Andrew Postman has taken to The Guardian to remind us of his father Neil Postman's classic 1985 work, Amusing Ourselves to Death, which predicted a dark -- dare we say Trumpian -- future for America. He says many people have been contacting him since the election to ask what his father would think of the rise of Donald Trump -- and it's understandable.

Neil Postman's thesis was that there were two major dystopian British 20th century novels, George Orwell's 1984 and Aldous Huxley's Brave New World and that Americans feared the wrong one. We should be worried, argued the elder Postman -- a New York University professor who died in 2003 -- not about Orwell's nightmare, of an information-censoring, movement-obstructing, individuality-crushing state, but rather Huxley's, which emphasized endless consumption and instant gratification.
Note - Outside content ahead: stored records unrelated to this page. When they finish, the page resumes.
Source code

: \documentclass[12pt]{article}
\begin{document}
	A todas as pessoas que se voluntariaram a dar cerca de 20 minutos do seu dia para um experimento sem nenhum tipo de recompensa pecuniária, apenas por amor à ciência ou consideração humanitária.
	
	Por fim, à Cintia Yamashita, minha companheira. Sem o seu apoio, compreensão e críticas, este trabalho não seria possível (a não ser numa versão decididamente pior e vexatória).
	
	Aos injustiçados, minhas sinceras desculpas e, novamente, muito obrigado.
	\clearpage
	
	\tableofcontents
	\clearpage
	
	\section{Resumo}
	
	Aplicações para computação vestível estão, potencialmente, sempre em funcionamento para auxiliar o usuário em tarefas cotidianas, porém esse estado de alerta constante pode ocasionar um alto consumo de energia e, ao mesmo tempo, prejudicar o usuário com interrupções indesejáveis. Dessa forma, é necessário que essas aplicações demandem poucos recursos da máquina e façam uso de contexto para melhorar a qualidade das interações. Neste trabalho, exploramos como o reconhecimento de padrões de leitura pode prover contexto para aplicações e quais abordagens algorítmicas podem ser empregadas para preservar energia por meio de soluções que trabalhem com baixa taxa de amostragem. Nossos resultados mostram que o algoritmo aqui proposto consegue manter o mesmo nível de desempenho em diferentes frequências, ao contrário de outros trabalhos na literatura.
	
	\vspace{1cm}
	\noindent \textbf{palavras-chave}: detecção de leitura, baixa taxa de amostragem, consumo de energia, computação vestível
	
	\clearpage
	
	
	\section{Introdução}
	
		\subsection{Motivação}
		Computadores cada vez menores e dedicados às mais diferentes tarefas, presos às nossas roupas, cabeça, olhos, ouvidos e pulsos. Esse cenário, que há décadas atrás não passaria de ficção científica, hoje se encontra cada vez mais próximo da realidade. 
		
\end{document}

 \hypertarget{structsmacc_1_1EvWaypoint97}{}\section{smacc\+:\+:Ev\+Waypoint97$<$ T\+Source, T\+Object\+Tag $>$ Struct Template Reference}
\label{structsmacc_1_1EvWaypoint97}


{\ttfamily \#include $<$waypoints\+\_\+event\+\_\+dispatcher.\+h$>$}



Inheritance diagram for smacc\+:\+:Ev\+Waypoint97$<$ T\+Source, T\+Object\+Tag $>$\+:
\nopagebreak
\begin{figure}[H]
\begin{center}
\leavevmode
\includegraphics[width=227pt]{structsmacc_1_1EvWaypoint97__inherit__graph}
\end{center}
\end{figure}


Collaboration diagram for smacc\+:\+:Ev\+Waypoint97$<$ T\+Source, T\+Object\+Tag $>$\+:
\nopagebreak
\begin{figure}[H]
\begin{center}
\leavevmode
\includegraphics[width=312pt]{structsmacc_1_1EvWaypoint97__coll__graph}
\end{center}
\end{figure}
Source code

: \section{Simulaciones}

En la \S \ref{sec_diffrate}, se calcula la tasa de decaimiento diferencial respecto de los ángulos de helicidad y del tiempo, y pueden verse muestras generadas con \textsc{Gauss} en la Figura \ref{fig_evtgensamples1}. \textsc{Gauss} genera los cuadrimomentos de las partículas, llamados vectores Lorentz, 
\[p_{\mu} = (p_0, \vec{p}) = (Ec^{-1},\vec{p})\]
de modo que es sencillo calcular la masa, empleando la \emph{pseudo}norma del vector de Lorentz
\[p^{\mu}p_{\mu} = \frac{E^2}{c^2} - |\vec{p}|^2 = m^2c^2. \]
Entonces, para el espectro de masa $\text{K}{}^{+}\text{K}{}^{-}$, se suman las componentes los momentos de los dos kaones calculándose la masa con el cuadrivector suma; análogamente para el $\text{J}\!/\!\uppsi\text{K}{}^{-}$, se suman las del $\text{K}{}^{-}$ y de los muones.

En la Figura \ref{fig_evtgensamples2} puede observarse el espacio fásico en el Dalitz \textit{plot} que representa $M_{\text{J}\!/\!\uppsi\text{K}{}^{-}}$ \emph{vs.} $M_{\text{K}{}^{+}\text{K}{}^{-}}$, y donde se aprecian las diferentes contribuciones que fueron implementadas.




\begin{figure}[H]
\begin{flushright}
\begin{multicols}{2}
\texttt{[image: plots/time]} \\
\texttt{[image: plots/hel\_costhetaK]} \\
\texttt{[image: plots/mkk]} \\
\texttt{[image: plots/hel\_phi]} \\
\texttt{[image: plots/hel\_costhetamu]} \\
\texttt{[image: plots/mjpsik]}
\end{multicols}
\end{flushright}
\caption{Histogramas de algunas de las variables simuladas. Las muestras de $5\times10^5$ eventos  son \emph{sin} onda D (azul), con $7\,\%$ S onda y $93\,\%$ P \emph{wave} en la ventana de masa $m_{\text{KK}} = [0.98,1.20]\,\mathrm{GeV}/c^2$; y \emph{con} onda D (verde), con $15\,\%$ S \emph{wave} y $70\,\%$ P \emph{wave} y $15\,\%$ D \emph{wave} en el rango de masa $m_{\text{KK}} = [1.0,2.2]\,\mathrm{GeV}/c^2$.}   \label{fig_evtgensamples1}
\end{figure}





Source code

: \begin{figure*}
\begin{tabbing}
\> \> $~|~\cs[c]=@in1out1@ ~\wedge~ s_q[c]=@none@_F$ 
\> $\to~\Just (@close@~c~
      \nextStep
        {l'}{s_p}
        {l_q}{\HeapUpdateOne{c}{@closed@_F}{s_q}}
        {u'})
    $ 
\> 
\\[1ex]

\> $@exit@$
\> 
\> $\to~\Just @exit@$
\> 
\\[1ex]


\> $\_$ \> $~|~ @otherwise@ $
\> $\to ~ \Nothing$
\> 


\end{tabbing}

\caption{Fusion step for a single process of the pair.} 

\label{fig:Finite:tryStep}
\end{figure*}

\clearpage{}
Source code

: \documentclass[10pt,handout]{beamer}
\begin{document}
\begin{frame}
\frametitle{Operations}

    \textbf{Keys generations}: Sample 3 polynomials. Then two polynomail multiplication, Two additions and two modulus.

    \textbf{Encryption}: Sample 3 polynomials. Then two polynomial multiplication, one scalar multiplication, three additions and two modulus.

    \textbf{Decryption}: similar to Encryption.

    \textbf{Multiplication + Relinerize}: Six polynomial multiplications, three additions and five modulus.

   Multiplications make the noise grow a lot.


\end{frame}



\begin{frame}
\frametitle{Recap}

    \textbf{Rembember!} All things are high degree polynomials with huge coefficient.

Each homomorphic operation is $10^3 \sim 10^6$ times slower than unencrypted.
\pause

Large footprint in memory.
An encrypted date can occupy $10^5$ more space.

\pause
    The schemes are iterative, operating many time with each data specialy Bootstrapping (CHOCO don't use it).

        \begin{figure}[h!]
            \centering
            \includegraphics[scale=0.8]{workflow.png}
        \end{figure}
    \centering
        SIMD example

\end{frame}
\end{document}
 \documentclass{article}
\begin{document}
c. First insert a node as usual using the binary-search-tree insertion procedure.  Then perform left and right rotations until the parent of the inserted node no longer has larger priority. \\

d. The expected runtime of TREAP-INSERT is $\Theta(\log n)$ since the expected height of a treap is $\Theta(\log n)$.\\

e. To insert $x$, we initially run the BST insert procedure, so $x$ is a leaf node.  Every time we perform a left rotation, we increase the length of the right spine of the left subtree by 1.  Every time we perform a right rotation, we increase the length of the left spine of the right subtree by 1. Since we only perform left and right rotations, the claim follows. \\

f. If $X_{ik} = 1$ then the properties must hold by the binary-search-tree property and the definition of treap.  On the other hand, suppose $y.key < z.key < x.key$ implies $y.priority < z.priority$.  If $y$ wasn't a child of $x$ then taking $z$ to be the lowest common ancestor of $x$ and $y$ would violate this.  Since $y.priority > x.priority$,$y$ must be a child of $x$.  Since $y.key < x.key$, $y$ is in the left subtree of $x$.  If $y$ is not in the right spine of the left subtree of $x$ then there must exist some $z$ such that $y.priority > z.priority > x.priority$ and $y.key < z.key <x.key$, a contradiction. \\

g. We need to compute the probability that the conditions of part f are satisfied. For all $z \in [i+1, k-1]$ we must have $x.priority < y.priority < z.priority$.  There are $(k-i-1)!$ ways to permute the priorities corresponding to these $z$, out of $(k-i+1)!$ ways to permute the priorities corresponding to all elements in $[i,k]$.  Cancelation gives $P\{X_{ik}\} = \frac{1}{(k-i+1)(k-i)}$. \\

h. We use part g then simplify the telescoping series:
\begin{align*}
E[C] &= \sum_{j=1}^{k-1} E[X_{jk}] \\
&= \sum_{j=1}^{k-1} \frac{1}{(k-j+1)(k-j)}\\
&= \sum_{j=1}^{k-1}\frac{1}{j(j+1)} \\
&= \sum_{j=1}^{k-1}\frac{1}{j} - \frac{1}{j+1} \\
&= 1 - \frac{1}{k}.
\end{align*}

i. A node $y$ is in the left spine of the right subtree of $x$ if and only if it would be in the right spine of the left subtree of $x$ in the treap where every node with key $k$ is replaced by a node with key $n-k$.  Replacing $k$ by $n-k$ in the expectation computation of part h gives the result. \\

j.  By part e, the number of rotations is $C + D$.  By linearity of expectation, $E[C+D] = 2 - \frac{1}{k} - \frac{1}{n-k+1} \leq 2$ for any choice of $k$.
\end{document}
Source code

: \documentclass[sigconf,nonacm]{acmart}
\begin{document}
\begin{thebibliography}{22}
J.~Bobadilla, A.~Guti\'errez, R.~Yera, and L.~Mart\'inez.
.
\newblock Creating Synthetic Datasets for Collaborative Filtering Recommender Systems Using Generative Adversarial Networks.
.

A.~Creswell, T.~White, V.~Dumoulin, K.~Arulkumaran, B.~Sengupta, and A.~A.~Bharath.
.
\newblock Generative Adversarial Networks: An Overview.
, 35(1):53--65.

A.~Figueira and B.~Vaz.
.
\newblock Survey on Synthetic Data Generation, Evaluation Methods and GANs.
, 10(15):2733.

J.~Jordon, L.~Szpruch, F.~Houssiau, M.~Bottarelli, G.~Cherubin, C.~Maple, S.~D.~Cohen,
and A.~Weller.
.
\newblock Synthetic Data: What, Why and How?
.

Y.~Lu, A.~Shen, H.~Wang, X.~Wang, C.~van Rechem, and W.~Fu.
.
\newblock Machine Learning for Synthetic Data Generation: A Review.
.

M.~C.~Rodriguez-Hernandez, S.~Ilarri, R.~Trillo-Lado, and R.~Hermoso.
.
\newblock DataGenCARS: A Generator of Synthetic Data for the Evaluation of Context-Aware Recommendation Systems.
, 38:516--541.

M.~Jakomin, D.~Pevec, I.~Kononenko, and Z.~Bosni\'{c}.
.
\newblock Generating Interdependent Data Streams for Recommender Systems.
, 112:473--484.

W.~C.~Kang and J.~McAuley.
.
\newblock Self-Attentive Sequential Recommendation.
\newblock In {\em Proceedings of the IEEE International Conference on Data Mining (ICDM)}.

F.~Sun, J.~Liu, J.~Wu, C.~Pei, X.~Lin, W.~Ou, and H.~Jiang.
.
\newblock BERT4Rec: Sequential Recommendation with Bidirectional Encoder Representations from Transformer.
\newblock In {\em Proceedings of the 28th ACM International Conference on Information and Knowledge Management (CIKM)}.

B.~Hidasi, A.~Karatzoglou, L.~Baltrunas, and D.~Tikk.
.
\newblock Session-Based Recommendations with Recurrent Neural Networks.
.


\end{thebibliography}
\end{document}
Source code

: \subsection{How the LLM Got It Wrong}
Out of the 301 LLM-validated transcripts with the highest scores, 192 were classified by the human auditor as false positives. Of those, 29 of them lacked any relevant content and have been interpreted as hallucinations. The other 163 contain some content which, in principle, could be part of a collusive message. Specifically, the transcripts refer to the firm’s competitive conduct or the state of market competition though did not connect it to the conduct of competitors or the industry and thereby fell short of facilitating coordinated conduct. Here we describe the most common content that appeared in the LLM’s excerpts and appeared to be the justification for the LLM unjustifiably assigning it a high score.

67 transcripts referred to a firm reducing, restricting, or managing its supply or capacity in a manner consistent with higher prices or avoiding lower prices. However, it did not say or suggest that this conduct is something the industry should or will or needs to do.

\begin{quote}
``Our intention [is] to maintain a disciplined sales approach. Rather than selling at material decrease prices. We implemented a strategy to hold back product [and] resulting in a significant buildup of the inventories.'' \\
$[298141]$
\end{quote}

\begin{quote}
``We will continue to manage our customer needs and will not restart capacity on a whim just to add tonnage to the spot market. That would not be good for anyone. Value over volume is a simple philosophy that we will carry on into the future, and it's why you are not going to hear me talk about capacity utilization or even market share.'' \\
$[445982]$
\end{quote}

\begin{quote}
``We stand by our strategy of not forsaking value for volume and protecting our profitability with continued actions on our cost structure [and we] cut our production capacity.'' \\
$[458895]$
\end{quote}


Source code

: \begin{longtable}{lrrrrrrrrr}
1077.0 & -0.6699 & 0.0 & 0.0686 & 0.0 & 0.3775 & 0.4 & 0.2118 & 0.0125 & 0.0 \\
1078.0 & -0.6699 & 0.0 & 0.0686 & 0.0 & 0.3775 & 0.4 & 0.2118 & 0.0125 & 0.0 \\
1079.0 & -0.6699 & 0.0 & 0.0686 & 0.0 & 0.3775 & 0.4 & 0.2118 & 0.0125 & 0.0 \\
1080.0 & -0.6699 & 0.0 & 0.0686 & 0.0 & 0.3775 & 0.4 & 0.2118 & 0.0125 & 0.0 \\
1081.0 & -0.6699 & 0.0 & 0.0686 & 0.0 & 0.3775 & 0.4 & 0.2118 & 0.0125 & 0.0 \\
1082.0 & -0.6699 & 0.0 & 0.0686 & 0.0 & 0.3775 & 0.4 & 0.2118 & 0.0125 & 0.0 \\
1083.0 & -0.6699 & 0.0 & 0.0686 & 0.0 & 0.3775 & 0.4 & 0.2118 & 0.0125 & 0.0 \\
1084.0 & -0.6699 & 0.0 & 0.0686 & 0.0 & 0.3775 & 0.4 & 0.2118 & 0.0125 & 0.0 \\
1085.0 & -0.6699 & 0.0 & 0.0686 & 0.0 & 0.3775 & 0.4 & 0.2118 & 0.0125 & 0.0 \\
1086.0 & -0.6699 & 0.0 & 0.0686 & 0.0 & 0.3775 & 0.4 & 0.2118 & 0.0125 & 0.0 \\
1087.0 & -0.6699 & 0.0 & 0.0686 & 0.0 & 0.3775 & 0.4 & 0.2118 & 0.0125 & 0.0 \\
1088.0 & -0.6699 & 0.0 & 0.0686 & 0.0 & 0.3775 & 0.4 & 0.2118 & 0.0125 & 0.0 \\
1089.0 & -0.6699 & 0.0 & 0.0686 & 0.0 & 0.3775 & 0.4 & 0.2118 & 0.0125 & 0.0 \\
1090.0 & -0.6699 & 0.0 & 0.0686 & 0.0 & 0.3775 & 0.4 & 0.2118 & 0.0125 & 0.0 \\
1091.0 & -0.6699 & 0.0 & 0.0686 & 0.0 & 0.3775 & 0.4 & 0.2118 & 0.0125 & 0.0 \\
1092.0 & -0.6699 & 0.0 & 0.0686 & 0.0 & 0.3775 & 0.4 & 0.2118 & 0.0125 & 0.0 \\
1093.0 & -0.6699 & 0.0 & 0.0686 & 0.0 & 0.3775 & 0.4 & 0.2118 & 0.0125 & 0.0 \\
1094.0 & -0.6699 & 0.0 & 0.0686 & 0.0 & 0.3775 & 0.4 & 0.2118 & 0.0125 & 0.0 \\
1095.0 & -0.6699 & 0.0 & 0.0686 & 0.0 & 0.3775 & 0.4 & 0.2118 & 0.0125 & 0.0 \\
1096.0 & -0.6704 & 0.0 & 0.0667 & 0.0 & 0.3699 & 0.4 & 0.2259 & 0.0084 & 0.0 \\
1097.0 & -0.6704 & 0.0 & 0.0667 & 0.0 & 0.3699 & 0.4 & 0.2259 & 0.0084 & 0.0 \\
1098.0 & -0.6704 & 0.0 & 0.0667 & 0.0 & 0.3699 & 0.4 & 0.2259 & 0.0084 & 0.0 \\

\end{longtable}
Postman includes this classic excerpt from his father's book:

What Orwell feared were those who would ban books. What Huxley feared was that there would be no reason to ban a book, for there would be no one who wanted to read one. Orwell feared those who would deprive us of information. Huxley feared those who would give us so much that we would be reduced to passivity and egoism. Orwell feared that the truth would be concealed from us. Huxley feared the truth would be drowned in a sea of irrelevance. Orwell feared we would become a captive culture. Huxley feared we would become a trivial culture.